Two years ago, I bought a house with a 67-foot well from the 1970s. A local installer inspected the motor/pump last year and found it faulty. He replaced it with a FE motor and a 15 GPM pump, but the well’s static remained around 60 feet. Since then, the house and irrigation system have been problematic.
This January, we drilled the well to 170 feet, but the 15 GPM pump still caused issues. We swapped it back to a 35 GPM pump, which resolved the problems, but it drew down the well too quickly. (I have a WellWatch 670 on the well) The well produces around 28 GPM, so it was recomended to install a VFD to allow irrigation in the 20s with a bit of wiggle room but not draw things down too qucikly.
Making a 35 GPM pump produce less than 35 GPM without cycling the pump on/off should be the perfect application for a VFD. I thought the same thing about 1990 and started using VFD's. However, things that work on paper don't always work in real life.

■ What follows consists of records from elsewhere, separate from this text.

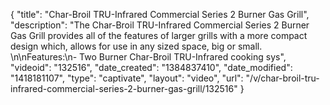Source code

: {
    "title": "Char-Broil TRU-Infrared Commercial Series 2 Burner Gas Grill",
    "description": "The Char-Broil TRU-Infrared Commercial Series 2 Burner Gas Grill provides all of the features of larger grills with a more compact design which, allows for use in any sized space, big or small.  \n\nFeatures:\n- Two Burner Char-Broil TRU-Infrared cooking sys",
    "videoid": "132516",
    "date_created": "1384837410",
    "date_modified": "1418181107",
    "type": "captivate",
    "layout": "video",
    "url": "\/v\/char-broil-tru-infrared-commercial-series-2-burner-gas-grill\/132516"
}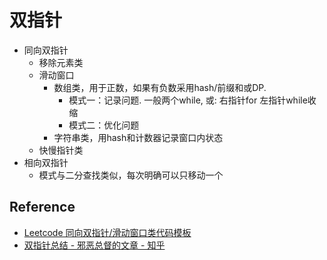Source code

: # 双指针

- 同向双指针
  - 移除元素类
  - 滑动窗口
    - 数组类，用于正数，如果有负数采用hash/前缀和或DP.
      - 模式一：记录问题. 一般两个while, 或: 右指针for 左指针while收缩
      - 模式二：优化问题
    - 字符串类，用hash和计数器记录窗口内状态
  - 快慢指针类
- 相向双指针
  - 模式与二分查找类似，每次明确可以只移动一个

## Reference

- [Leetcode 同向双指针/滑动窗口类代码模板](https://zhuanlan.zhihu.com/p/390570255)
- [双指针总结 - 邪恶总督的文章 - 知乎](https://zhuanlan.zhihu.com/p/553864541)
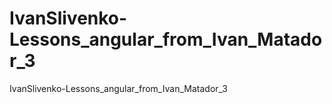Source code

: # IvanSlivenko-Lessons_angular_from_Ivan_Matador_3
IvanSlivenko-Lessons_angular_from_Ivan_Matador_3
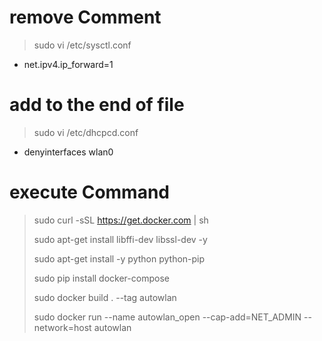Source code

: # remove Comment
> sudo vi /etc/sysctl.conf
- net.ipv4.ip_forward=1

# add to the end of file
> sudo vi /etc/dhcpcd.conf
- denyinterfaces wlan0

# execute Command
> sudo curl -sSL https://get.docker.com | sh
> 
> sudo apt-get install libffi-dev libssl-dev -y
> 
> sudo apt-get install -y python python-pip
> 
> sudo pip install docker-compose
> 
> sudo docker build . --tag autowlan
> 
> sudo docker run --name autowlan_open --cap-add=NET_ADMIN --network=host  autowlan



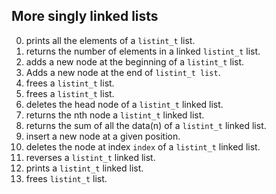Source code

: ## More singly linked lists

0. prints all the elements of a `listint_t` list.
1. returns the number of elements in a linked `listint_t` list.
2. adds a new node at the beginning of a `listint_t` list.
3. Adds a new node at the end of `listint_t list`.
4. frees a `listint_t` list.
5. frees a `listint_t` list.
6. deletes the head node of a `listint_t` linked list.
7. returns the nth node a `listint_t` linked list.
8. returns the sum of all the data(n) of a `listint_t` linked list.
9. insert a new node at a given position.
10. deletes the node at index `index` of a `listint_t` linked list.
11. reverses a `listint_t` linked list.
12. prints a `listint_t` linked list.
13. frees `listint_t` list.
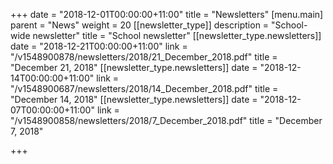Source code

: +++
date = "2018-12-01T00:00:00+11:00"
title = "Newsletters"
[menu.main]
parent = "News"
weight = 20
[[newsletter_type]]
description = "School-wide newsletter"
title = "School newsletter"
[[newsletter_type.newsletters]]
date = "2018-12-21T00:00:00+11:00"
link = "/v1548900878/newsletters/2018/21_December_2018.pdf"
title = "December 21, 2018"
[[newsletter_type.newsletters]]
date = "2018-12-14T00:00:00+11:00"
link = "/v1548900687/newsletters/2018/14_December_2018.pdf"
title = "December 14, 2018"
[[newsletter_type.newsletters]]
date = "2018-12-07T00:00:00+11:00"
link = "/v1548900858/newsletters/2018/7_December_2018.pdf"
title = "December 7, 2018"

+++
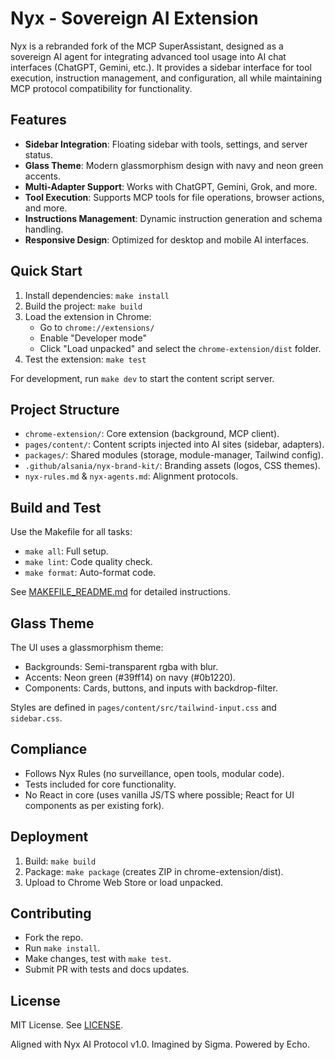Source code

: # Nyx - Sovereign AI Extension

Nyx is a rebranded fork of the MCP SuperAssistant, designed as a sovereign AI agent for integrating advanced tool usage into AI chat interfaces (ChatGPT, Gemini, etc.). It provides a sidebar interface for tool execution, instruction management, and configuration, all while maintaining MCP protocol compatibility for functionality.

## Features
- **Sidebar Integration**: Floating sidebar with tools, settings, and server status.
- **Glass Theme**: Modern glassmorphism design with navy and neon green accents.
- **Multi-Adapter Support**: Works with ChatGPT, Gemini, Grok, and more.
- **Tool Execution**: Supports MCP tools for file operations, browser actions, and more.
- **Instructions Management**: Dynamic instruction generation and schema handling.
- **Responsive Design**: Optimized for desktop and mobile AI interfaces.

## Quick Start
1. Install dependencies: `make install`
2. Build the project: `make build`
3. Load the extension in Chrome:
   - Go to `chrome://extensions/`
   - Enable "Developer mode"
   - Click "Load unpacked" and select the `chrome-extension/dist` folder.
4. Test the extension: `make test`

For development, run `make dev` to start the content script server.

## Project Structure
- `chrome-extension/`: Core extension (background, MCP client).
- `pages/content/`: Content scripts injected into AI sites (sidebar, adapters).
- `packages/`: Shared modules (storage, module-manager, Tailwind config).
- `.github/alsania/nyx-brand-kit/`: Branding assets (logos, CSS themes).
- `nyx-rules.md` & `nyx-agents.md`: Alignment protocols.

## Build and Test
Use the Makefile for all tasks:
- `make all`: Full setup.
- `make lint`: Code quality check.
- `make format`: Auto-format code.

See [MAKEFILE_README.md](MAKEFILE_README.md) for detailed instructions.

## Glass Theme
The UI uses a glassmorphism theme:
- Backgrounds: Semi-transparent rgba with blur.
- Accents: Neon green (#39ff14) on navy (#0b1220).
- Components: Cards, buttons, and inputs with backdrop-filter.

Styles are defined in `pages/content/src/tailwind-input.css` and `sidebar.css`.

## Compliance
- Follows Nyx Rules (no surveillance, open tools, modular code).
- Tests included for core functionality.
- No React in core (uses vanilla JS/TS where possible; React for UI components as per existing fork).

## Deployment
1. Build: `make build`
2. Package: `make package` (creates ZIP in chrome-extension/dist).
3. Upload to Chrome Web Store or load unpacked.

## Contributing
- Fork the repo.
- Run `make install`.
- Make changes, test with `make test`.
- Submit PR with tests and docs updates.

## License
MIT License. See [LICENSE](LICENSE).

Aligned with Nyx AI Protocol v1.0. Imagined by Sigma. Powered by Echo.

If every well had a 3HP, 35 GPM pump set at 67' with a static of 10' and needing to produce 50 PSI constant, a VFD could be built and programed to work properly. But every pump system is different. They have different horsepower motors, different GPM pump ends, set at different depths with different static water levels, and require different pressures for different applications. Every VFD would have to be programed for each particular application. Those are very complicated settings and pump guys don't even know how to do that. So, they make VFD's like the PID that don't really vary the pump speed. If I remember correctly the Pentair PID shuts the pump off anytime it has run at the same speed for 60 seconds. If the pressure drops, it knows you are still using water and ramps the pump up again. If the pressure stays the same, it knows you are no longer using water and doesn't turn the pump back on. When water is being used this causes the pressure to drop rapidly every 60 seconds. Then the pump is started and causes a pressure spike trying to catch up again.
Because of all the problems I was having I came up with the Cycle Stop Valve to replace VFD's. Since 1993 there have been many thousands of VFD's replaced with a CSV, and all the problems go away.
It would be best to remove the VFD and use a normal 3HP control box and let a Cycle Stop Valve vary the flow and deliver constant pressure. However, the CSV will even work WITH a VFD. Just put the set of the VFD 10 PSI higher than the set point of the CSV. With the CSV set to hold 60 PSI, the system will never get to the 70 PSI set point of the VFD, and the pump will just run at normal speed. When no water is being used, a small amount will pass through the CSV to fill the pressure tank to 70 PSI, where the VFD can ramp the pump down and shut it off and it will stay off.